Breland is someone who never remotely fulfilled his incredible amateur promise. Howard Davis is another. Many thought the pair of them would be the next SRR at times. Breland got to a decent pro level ignoring his amateur promise. Losing to Starling is no terrible thing, he was a top fighter and is better than heralded. Many a manager made the mistake of putting their prospect up against him in an attempt to use him as a stepping stone. He was making a living off belting promising fighters at one point. Baret, Ayers, Brown, they all got turned back. Starling was a bloody good fighter, and trained by the best. I don't buy for a second that Breland never recovered from the Starling fight. He could be fragile at times as a Pro and probably lacked that little bit of robustness or snap to get to the next level. He no longer had it all his way and was no longer a big fish in a small pond. Very interesting fighter and thanks for reminding me i need to revisit some of his work.
Mark Breland Sports Illustrated Vault. http://www.si.com/vault/1984/07/09/620426/the-writing-is-on-the-wall
Psychologically, the Starling loss stunted his development, surely. When a professional is 18-0 and loses like that, he either learns and improves and goes on to build new confidence, comes back stronger .... or he doesn't. I don't think Breland improved from it.
I don't agree that the Starling loss damaged him in any real way. Physically and mentally he just wasn't prepared for the pro game. I don't think his heart was in it, and some guys don't have the tools to make it in the pro ranks. Amateur skills don't always translate. Interesting how his power was so feared in the amateurs and went largely missing after that.
Well, it's all speculation. Most professional fighters do develop and build confidence as they progressed through 15, 20, 25 fights etc. I'm speculating that if he'd been matched differently through his first 25 or 30 pro fights he would have been developed better. The alternative view is that his management did everything correct, and under no circumstances could he have developed better. I'd usually expect a professional fighter to be better at 30 fights than he is at 18-0. I didn't see that with Breland.

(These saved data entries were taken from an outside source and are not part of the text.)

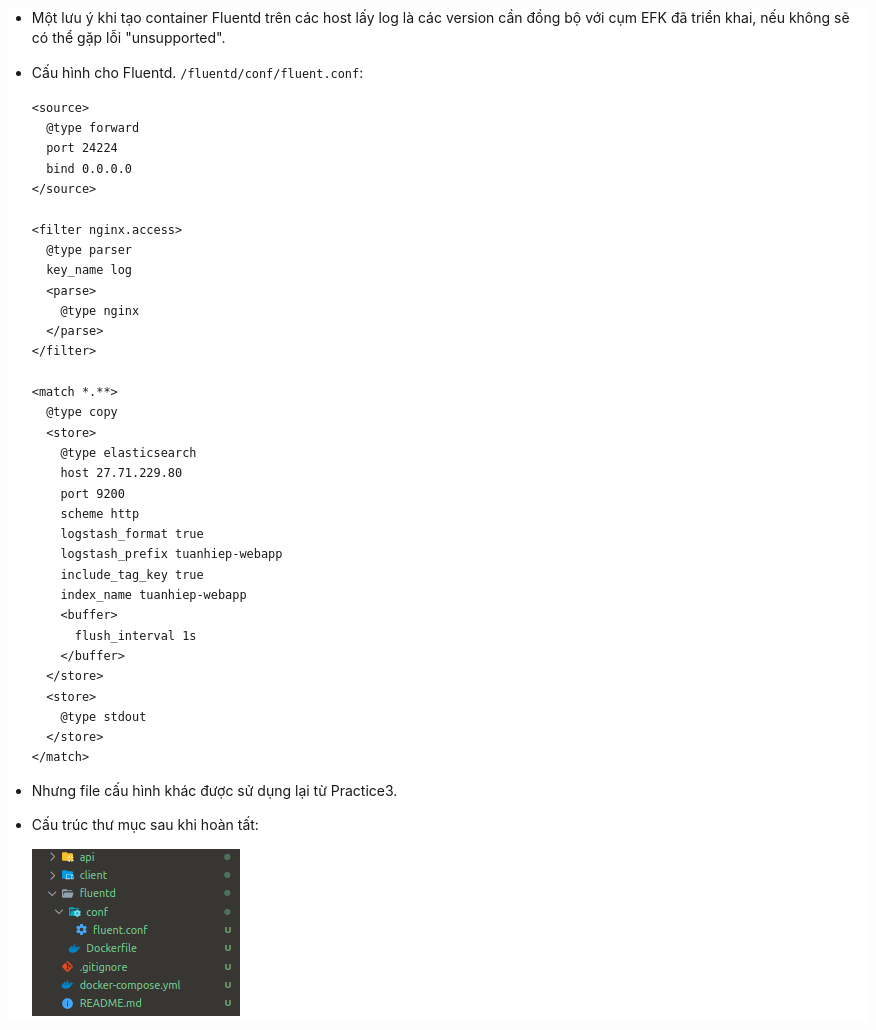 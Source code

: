 - Một lưu ý khi tạo container Fluentd trên các host lấy log là các version cần đồng bộ với cụm EFK đã triển khai, nếu không sẽ có thể gặp lỗi "unsupported".

- Cấu hình cho Fluentd. `/fluentd/conf/fluent.conf`:

  ```config
  <source>
    @type forward
    port 24224
    bind 0.0.0.0
  </source>

  <filter nginx.access>
    @type parser
    key_name log
    <parse>
      @type nginx
    </parse>
  </filter>

  <match *.**>
    @type copy
    <store>
      @type elasticsearch
      host 27.71.229.80
      port 9200
      scheme http
      logstash_format true
      logstash_prefix tuanhiep-webapp
      include_tag_key true
      index_name tuanhiep-webapp
      <buffer>
        flush_interval 1s
      </buffer>
    </store>
    <store>
      @type stdout
    </store>
  </match>
  ```

- Nhưng file cấu hình khác được sử dụng lại từ Practice3.

- Cấu trúc thư mục sau khi hoàn tất:

  ![tree](img/tree.png)

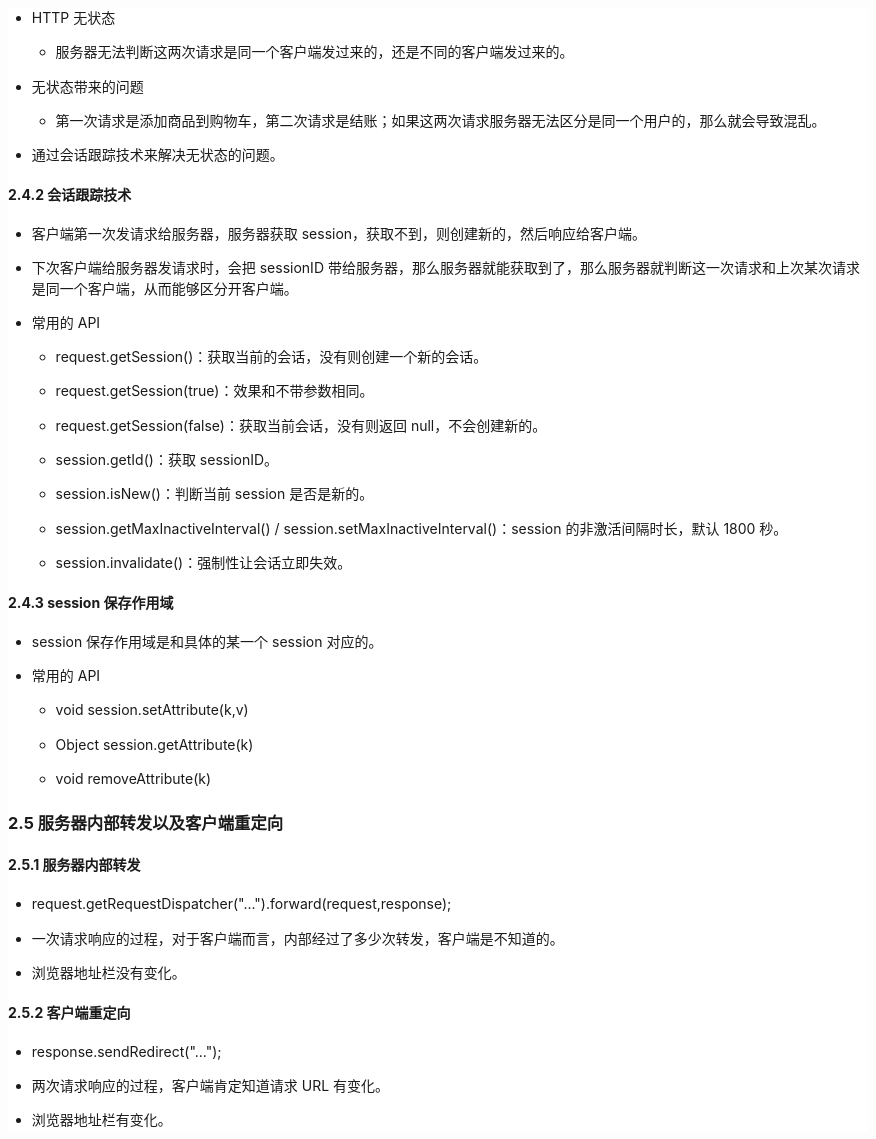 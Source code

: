 - HTTP 无状态

  - 服务器无法判断这两次请求是同一个客户端发过来的，还是不同的客户端发过来的。

- 无状态带来的问题

  - 第一次请求是添加商品到购物车，第二次请求是结账；如果这两次请求服务器无法区分是同一个用户的，那么就会导致混乱。

- 通过会话跟踪技术来解决无状态的问题。

#### 2.4.2 会话跟踪技术

- 客户端第一次发请求给服务器，服务器获取 session，获取不到，则创建新的，然后响应给客户端。

- 下次客户端给服务器发请求时，会把 sessionID 带给服务器，那么服务器就能获取到了，那么服务器就判断这一次请求和上次某次请求是同一个客户端，从而能够区分开客户端。

- 常用的 API

  - request.getSession()：获取当前的会话，没有则创建一个新的会话。

  - request.getSession(true)：效果和不带参数相同。

  - request.getSession(false)：获取当前会话，没有则返回 null，不会创建新的。

  - session.getId()：获取 sessionID。

  - session.isNew()：判断当前 session 是否是新的。

  - session.getMaxInactiveInterval() / session.setMaxInactiveInterval()：session 的非激活间隔时长，默认 1800 秒。

  - session.invalidate()：强制性让会话立即失效。

#### 2.4.3 session 保存作用域

- session 保存作用域是和具体的某一个 session 对应的。

- 常用的 API

  - void session.setAttribute(k,v)

  - Object session.getAttribute(k)

  - void removeAttribute(k)

### 2.5 服务器内部转发以及客户端重定向

#### 2.5.1 服务器内部转发

- request.getRequestDispatcher("...").forward(request,response);

- 一次请求响应的过程，对于客户端而言，内部经过了多少次转发，客户端是不知道的。

- 浏览器地址栏没有变化。

#### 2.5.2 客户端重定向

- response.sendRedirect("...");

- 两次请求响应的过程，客户端肯定知道请求 URL 有变化。

- 浏览器地址栏有变化。
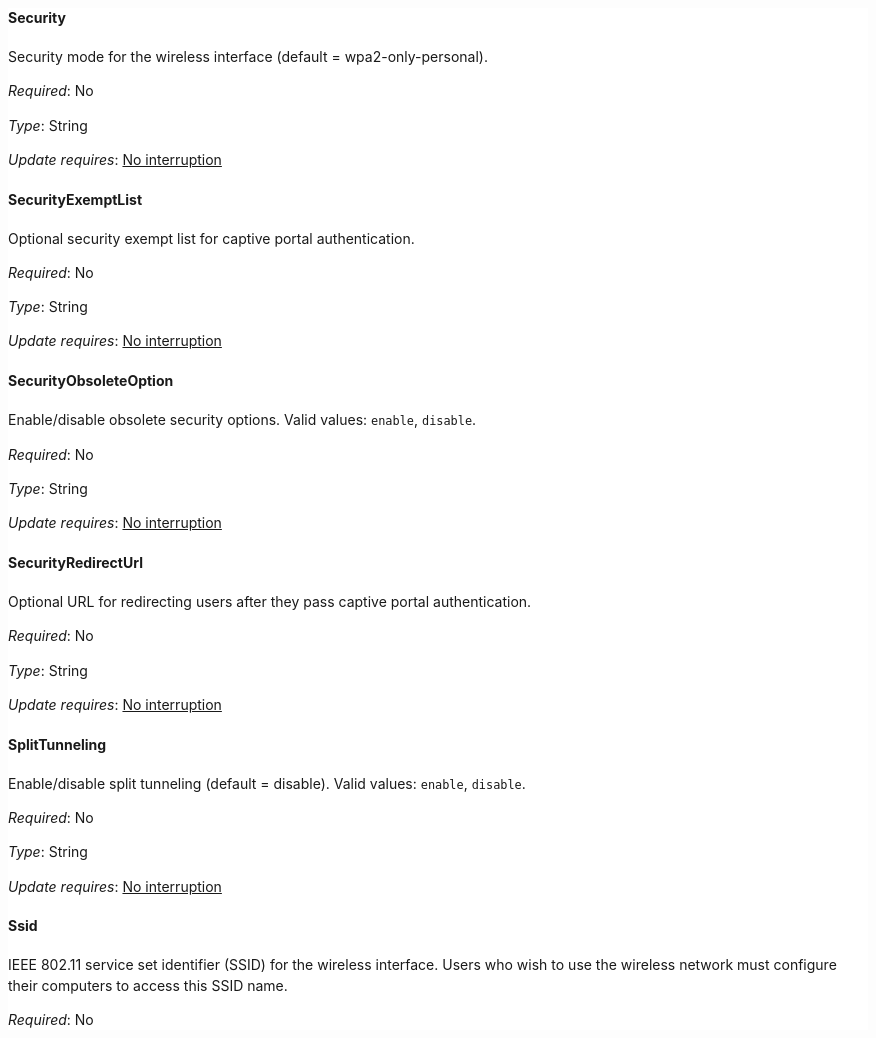 #### Security

Security mode for the wireless interface (default = wpa2-only-personal).

_Required_: No

_Type_: String

_Update requires_: [No interruption](https://docs.aws.amazon.com/AWSCloudFormation/latest/UserGuide/using-cfn-updating-stacks-update-behaviors.html#update-no-interrupt)

#### SecurityExemptList

Optional security exempt list for captive portal authentication.

_Required_: No

_Type_: String

_Update requires_: [No interruption](https://docs.aws.amazon.com/AWSCloudFormation/latest/UserGuide/using-cfn-updating-stacks-update-behaviors.html#update-no-interrupt)

#### SecurityObsoleteOption

Enable/disable obsolete security options. Valid values: `enable`, `disable`.

_Required_: No

_Type_: String

_Update requires_: [No interruption](https://docs.aws.amazon.com/AWSCloudFormation/latest/UserGuide/using-cfn-updating-stacks-update-behaviors.html#update-no-interrupt)

#### SecurityRedirectUrl

Optional URL for redirecting users after they pass captive portal authentication.

_Required_: No

_Type_: String

_Update requires_: [No interruption](https://docs.aws.amazon.com/AWSCloudFormation/latest/UserGuide/using-cfn-updating-stacks-update-behaviors.html#update-no-interrupt)

#### SplitTunneling

Enable/disable split tunneling (default = disable). Valid values: `enable`, `disable`.

_Required_: No

_Type_: String

_Update requires_: [No interruption](https://docs.aws.amazon.com/AWSCloudFormation/latest/UserGuide/using-cfn-updating-stacks-update-behaviors.html#update-no-interrupt)

#### Ssid

IEEE 802.11 service set identifier (SSID) for the wireless interface. Users who wish to use the wireless network must configure their computers to access this SSID name.

_Required_: No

Exactly, he simply didn't make a truly successful transition to the pro's. Howard was the same and took no beating to cause it.
I'd say Mark Breland was successful in the pro ranks. He just didn't develop as much from the novice stage as you'd usually expect from a guy fighting at world level. I think Marlon Starling was a significant factor, a 45 fight professional who the 'experts' were sleeping on thinking he was on the decline too probably, against an 18-0 fighter. 5 or 10 more fights under his belt would have either assisted Breland against such an opponent ..... or not made a bit of difference. 18 fights, and a professional less than 3 years. That's either ample experience to make a transition to the top level .... or it isn't. He even learned from his loss and improved .... or he didn't.
-23-0 with 22 knockouts, 15 in the first round in the golden gloves. -Won every major amateur tournament, the olympics, the world championships, the pan american games, everything. -Amateur record of 110-1 with that loss being a 3-2 decision against Darryl Anthony (he avenged that loss as a pro). Mark Breland was one of the greatest amateurs of all time, he was considered the next Sugar Ray Robinson and you could see why, he was stopping everyone under 2 rounds in the amateurs, he beat Russians, Cubans and everyone that would step in the ring with him and he was a hell of a fighter, a really tall boxer with great speed, power and reflexes, but he also was a skilled operator who respected the game and used to study the greats before him, he had a natural balance and punch selection, but the hype was starting to go down in the olympics, when he struggled more than he should even without the soviets or the cubans and was booed by his own crowd many times. When he turned pro, he seemed to lack the killer instinct he had in the amateurs, that including with the fact that he probably wasn't as builded for the pro's as he was for the amateurs, let him with a kinda disappointing career, even when he had two world titles and he was known as an almost impossible guy to outbox. I love watching Breland and yes, i believe he could have done it better, but there are many factors before you reach the atg status.